# I have a behavior question



## realsis (Jan 13, 2013)

I noticed with my two new birds they peck my other female birds at feeding time, I never had that pecking with my cockerel. Both new birds do it. Could this mean they are both female? I'm hoping so but like I said my cockerel always let them eat without pecking them. Is this a female behavior? I realize there is a pecking order is this what's happening? How come the cockerels do not do this? At least mine didn't. What do you all think? Is this a sign I finally got my females? They both do it?


----------



## WeeLittleChicken (Aug 31, 2012)

Some of my hens are pretty mean about reenforcing the pecking order. Food is a great way to do that even if there's enough food for everyone and they're just basically annoying their flockmates. I guess some roosters do this too but all mine so far have been sissies... literally lower on the pecking order than my hens.... SIGH. They don't bother with this behavior. Maybe that's why they're such push overs. I wouldn't worry too much about it unless there's feathers getting plucked.


----------



## realsis (Jan 13, 2013)

Thanks so much! It's happening less and less now. I guess they figured out their pecking order. Now and then I will catch them all snuggled together! It's so sweet to see, I guess they are figuring it out on there own. They are becoming a family. It's pretty amazing to watch!


----------



## piglett (Jun 21, 2012)

realsis said:


> I noticed with my two new birds they peck my other female birds at feeding time, I never had that pecking with my cockerel. Both new birds do it. Could this mean they are both female? I'm hoping so but like I said my cockerel always let them eat without pecking them. Is this a female behavior? I realize there is a pecking order is this what's happening? How come the cockerels do not do this? At least mine didn't. What do you all think? Is this a sign I finally got my females? They both do it?

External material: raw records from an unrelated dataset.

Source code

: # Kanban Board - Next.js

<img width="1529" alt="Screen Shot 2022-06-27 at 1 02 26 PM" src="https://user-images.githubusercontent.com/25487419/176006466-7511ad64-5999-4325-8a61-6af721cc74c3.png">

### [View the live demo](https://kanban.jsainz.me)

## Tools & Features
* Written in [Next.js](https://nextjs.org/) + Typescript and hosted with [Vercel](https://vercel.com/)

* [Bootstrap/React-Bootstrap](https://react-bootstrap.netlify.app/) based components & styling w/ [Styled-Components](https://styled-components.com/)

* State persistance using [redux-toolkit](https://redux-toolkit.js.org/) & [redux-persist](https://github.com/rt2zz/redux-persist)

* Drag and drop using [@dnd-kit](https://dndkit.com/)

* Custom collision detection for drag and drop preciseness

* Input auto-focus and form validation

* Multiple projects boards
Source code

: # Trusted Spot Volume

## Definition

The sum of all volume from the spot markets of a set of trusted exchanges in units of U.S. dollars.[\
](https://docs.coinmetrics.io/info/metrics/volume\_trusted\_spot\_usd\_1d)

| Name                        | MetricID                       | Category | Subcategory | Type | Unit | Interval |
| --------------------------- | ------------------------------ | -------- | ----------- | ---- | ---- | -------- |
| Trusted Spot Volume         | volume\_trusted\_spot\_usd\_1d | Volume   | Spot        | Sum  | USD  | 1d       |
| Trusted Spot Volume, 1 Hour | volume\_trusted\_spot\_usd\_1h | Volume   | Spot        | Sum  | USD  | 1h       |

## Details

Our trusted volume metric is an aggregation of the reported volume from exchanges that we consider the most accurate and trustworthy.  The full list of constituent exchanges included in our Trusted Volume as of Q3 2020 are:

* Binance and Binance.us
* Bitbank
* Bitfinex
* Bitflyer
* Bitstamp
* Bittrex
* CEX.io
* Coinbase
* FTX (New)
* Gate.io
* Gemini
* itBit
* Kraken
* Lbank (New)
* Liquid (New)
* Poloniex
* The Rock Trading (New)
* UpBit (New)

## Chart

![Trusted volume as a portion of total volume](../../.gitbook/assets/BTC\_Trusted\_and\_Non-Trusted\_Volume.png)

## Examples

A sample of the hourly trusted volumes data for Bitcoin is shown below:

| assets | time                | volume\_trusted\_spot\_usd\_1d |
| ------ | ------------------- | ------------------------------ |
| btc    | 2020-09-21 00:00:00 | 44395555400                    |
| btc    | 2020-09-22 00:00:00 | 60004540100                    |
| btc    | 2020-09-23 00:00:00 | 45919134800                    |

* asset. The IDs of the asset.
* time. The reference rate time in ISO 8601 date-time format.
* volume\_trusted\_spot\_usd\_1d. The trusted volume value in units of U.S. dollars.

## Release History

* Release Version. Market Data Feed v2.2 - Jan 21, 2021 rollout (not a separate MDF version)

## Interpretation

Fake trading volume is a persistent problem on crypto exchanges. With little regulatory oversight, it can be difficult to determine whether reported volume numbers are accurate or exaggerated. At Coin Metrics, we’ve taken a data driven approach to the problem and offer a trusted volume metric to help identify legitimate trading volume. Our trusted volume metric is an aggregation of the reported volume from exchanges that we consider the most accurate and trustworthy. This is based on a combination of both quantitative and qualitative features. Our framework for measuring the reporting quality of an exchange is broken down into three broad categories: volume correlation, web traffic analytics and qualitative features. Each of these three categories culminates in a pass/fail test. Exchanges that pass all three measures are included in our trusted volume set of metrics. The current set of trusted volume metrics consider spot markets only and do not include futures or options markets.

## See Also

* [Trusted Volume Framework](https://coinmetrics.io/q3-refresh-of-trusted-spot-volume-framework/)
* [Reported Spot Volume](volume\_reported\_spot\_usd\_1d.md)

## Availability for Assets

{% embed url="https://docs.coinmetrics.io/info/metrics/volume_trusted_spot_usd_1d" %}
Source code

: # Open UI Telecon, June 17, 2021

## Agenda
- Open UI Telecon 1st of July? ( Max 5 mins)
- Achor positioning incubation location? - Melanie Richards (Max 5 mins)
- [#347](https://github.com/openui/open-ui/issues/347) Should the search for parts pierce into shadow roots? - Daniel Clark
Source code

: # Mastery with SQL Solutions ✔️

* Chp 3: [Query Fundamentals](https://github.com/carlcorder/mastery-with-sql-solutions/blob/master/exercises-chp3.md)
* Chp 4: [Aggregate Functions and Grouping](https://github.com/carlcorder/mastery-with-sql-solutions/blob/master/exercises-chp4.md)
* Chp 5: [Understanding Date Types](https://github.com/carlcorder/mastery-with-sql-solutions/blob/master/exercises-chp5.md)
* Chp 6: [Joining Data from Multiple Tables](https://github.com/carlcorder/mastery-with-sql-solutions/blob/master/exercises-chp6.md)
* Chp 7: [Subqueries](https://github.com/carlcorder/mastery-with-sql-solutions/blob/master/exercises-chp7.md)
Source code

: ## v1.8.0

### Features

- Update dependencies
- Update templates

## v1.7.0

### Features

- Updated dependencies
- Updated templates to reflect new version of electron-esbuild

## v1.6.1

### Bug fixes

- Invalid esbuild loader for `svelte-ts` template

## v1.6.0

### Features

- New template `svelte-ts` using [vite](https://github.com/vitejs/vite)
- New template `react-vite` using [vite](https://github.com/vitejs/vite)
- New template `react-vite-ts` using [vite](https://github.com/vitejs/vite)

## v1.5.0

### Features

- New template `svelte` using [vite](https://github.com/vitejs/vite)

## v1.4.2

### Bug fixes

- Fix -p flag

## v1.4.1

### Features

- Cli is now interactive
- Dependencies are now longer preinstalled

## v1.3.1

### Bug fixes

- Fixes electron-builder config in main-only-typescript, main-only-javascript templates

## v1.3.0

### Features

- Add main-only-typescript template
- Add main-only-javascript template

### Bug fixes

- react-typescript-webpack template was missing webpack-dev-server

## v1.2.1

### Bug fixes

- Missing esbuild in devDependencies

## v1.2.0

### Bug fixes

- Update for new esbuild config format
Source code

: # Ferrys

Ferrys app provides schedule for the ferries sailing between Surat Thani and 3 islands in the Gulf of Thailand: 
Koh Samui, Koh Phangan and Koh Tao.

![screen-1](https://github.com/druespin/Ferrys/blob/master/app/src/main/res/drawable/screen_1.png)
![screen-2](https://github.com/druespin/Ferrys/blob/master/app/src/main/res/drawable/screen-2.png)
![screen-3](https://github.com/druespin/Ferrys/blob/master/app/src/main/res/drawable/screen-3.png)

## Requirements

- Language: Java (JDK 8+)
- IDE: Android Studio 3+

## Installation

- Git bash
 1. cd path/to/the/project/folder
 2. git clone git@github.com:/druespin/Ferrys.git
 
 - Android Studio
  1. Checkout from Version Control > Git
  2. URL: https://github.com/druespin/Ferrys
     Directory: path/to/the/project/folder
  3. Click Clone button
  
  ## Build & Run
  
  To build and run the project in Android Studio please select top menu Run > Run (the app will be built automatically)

 adding a 2nd feeder may help
when there is just 1 feeder some birds feel like that food is all there is.
so when other birds start eating out of that feeder 
the reaction can be that they need to protect the feeder 
or that feeder belongs to them 
even if that feeder never runs out they may still want to protect it.

just a thought
piglett


----------



## Energyvet (Jul 25, 2012)

I agree with piglet. Also more space or z chance to roam and explore helps ease the stress.


----------



## piglett (Jun 21, 2012)

Energyvet said:


> I agree with piglet. Also more space or z chance to roam and explore helps ease the stress.


i know some breeds are more prone to stress than others
redstars come to mind. they will start pecking at the feathers of the other birds in the flock if you croud them or they are over stressed.


----------